Painting - Niki de Saint Phalle - Martyr Necessaire
In Swedish, " mot " means against. It also means " towards ".
Very incidentally, a background song I once heard embezzled a share of my attention. Not so much an interest in the genre nor the artist, but rather two words - " Ting ting ". The track was in spanish, but at a speed and intonation narrowly allowing me to apprehend more context. Unfailingly however - not in any language but experience I perfectly understood "Ting ting".
900+ million individuals now have a cross-border (international) connection on social media (Digital Globalization, Mckinsey & Company February 2016).
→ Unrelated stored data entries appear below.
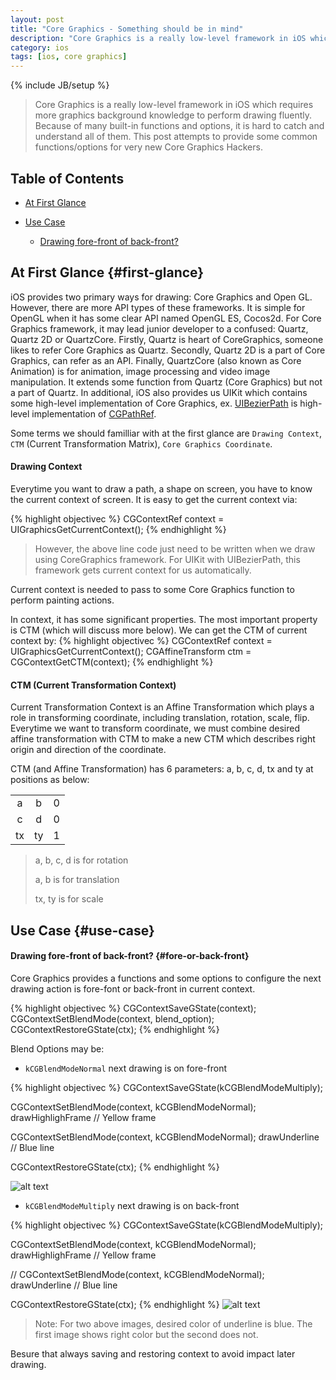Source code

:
 ```yaml
---
layout: post
title: "Core Graphics - Something should be in mind"
description: "Core Graphics is a really low-level framework in iOS which requires more graphics background knowledge to perform drawing fluently. Because of many built-in functions and options, it is hard to catch and understand all of them. This post attempts to provide some common functions/options for very new Core Graphics Hackers."
category: ios
tags: [ios, core graphics]
---
```

{% include JB/setup %}
> Core Graphics is a really low-level framework in iOS which requires more graphics background knowledge to perform drawing fluently. Because of many built-in functions and options, it is hard to catch and understand all of them. This post attempts to provide some common functions/options for very new Core Graphics Hackers.

## Table of Contents
- [At First Glance](#first-glance)
- [Use Case](#use-case)

	- [Drawing fore-front of back-front?](#fore-or-back-front)

## At First Glance {#first-glance}
iOS provides two primary ways for drawing: Core Graphics and Open GL. However, there are more API types of these frameworks. It is simple for OpenGL when it has some clear API named OpenGL ES, Cocos2d. For Core Graphics framework, it may lead junior developer to a confused: Quartz, Quartz 2D or QuartzCore. Firstly, Quartz is heart of CoreGraphics, someone likes to refer Core Graphics as Quartz. Secondly, Quartz 2D is a part of Core Graphics, can refer as an API. Finally, QuartzCore (also known as Core Animation) is for animation, image processing and video image manipulation. It extends some function from Quartz (Core Graphics) but not a part of Quartz. In additional, iOS also provides us UIKit which contains some high-level implementation of Core Graphics, ex. [UIBezierPath](https://developer.apple.com/library/ios/documentation/uikit/reference/UIBezierPath_class/Reference/Reference.html) is high-level implementation of [CGPathRef](https://developer.apple.com/library/mac/documentation/graphicsimaging/reference/CGPath/Reference/reference.html). 

Some terms we should familliar with at the first glance are ```Drawing Context```, ```CTM``` (Current Transformation Matrix), ```Core Graphics Coordinate```.

#### Drawing Context
Everytime you want to draw a path, a shape on screen, you have to know the current context of screen. It is easy to get the current context via:

{% highlight objectivec %}
CGContextRef context = UIGraphicsGetCurrentContext();
{% endhighlight %}
> However, the above line code just need to be written when we draw using CoreGraphics framework. For UIKit with UIBezierPath, this framework gets current context for us automatically. 

Current context is needed to pass to some Core Graphics function to perform painting actions. 

In context, it has some significant properties. The most important property is CTM (which will discuss more below). We can get the CTM of current context by:
{% highlight objectivec %}
CGContextRef context = UIGraphicsGetCurrentContext();
CGAffineTransform ctm =  CGContextGetCTM(context);
{% endhighlight %}

#### CTM (Current Transformation Context)
Current Transformation Context is an Affine Transformation which plays a role in transforming coordinate, including translation, rotation, scale, flip. Everytime we want to transform coordinate, we must combine desired affine transformation with CTM to make a new CTM which describes right origin and direction of the coordinate.

CTM (and Affine Transformation) has 6 parameters: a, b, c, d, tx and ty at positions as below:

|  	       			|    			|  			|
| :-----------------: |:-------------: | :-------------: |
| a  		| 	b		|  	0 |
| c	    	| 	d		|	0 |
| tx		|	ty 		|	1 |


> a, b, c, d is for rotation
>
> a, b is for translation
>
> tx, ty is for scale


## Use Case {#use-case}
#### Drawing fore-front of back-front? {#fore-or-back-front}
Core Graphics provides a functions and some options to configure the next drawing action is fore-font or back-front in current context.

{% highlight objectivec %}
CGContextSaveGState(context);
CGContextSetBlendMode(context, blend_option);
CGContextRestoreGState(ctx);
{% endhighlight %}

Blend Options may be:

- ```kCGBlendModeNormal``` next drawing is on fore-front

{% highlight objectivec %}
CGContextSaveGState(kCGBlendModeMultiply);

CGContextSetBlendMode(context, kCGBlendModeNormal);
drawHighlighFrame 	// Yellow frame

CGContextSetBlendMode(context, kCGBlendModeNormal);
drawUnderline		// Blue line

CGContextRestoreGState(ctx);
{% endhighlight %}

![alt text](http://hugo53.github.io/images/coregraphics/fore-front.png "fore front")

- ```kCGBlendModeMultiply``` next drawing is on back-front

{% highlight objectivec %}
CGContextSaveGState(kCGBlendModeMultiply);

CGContextSetBlendMode(context, kCGBlendModeNormal);
drawHighlighFrame 	// Yellow frame

// CGContextSetBlendMode(context, kCGBlendModeNormal);
drawUnderline		// Blue line

CGContextRestoreGState(ctx);
{% endhighlight %}
![alt text](http://hugo53.github.io/images/coregraphics/back-front.png "back front")

> Note: For two above images, desired color of underline is blue. The first image shows right color but the second does not. 

Besure that always saving and restoring context to avoid impact later drawing.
What experiential subsumption principles will establish degrees of intersubstitutivity between - information discovery and attention optimization?
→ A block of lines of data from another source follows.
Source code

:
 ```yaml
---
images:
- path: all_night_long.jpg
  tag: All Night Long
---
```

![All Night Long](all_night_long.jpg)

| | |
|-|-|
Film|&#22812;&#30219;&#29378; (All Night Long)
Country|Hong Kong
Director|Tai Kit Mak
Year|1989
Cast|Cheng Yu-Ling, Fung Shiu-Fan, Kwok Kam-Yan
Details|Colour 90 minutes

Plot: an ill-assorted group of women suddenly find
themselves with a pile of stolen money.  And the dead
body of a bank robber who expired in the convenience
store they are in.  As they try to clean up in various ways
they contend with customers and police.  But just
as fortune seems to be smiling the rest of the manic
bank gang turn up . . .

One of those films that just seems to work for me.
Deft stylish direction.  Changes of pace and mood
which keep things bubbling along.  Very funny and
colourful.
Could a lower uncertainty of information, also known as information entropy exist where onomatopoeia can mend translation losses? What are meaningful cycles carrying IoT's interplay with centers and layers of urban planning and built environments that will engender those referents? What are ways P2P collaboration could benefit from newer activation concepts?
A caesura of curiosity mutters - in crowdsourced realms, what can be deduced from:
- intangible information (service) substantively based on relative certainty (trust as asset)?
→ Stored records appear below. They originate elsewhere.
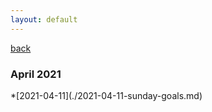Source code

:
 ```yaml
---
layout: default
---
```


[back](./https://dzhulianan.github.io/notes/)

<h3>April 2021</h3>
*[2021-04-11](./2021-04-11-sunday-goals.md)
- the collateralizing of demand, kept on par with overhead?
At an individual level decoupling sunk cost from risk aversion, a parallel appears to have space: An Expectation mobile application.
More than an occasional event - isn't expectation a component of trust whether an activity is process, user or outcome centric?
Could having a continuously monitored, conditionally shared, and validated sense of expectation nurture healthier collaborative information discovery, transactional, and larger p2p activities? Wouldn't there exist a score of ways to characterize one's expectations in almost any verifiable situation, and measure it against micro outcomes? Wouldn't this model peek into trading trust tokens? With enough points (at a given moment in time that is), some users could be eligible to become witnesses of scenarios requiring cross-discipline aptness.
A sample of impacts:
- Agent K has entered situation F (agreement, transaction, team project, lunch etc). Agent K had enough points to purchase agent L's expectations of outcome S. Agent L's expectations are logged in specific areas of interest, measured against results and shared with immediate network, buyers and public optionally.
- Agent D learns from some of his/her analytical weaknesses by seeing how the logged expectations were demonstrated invalid.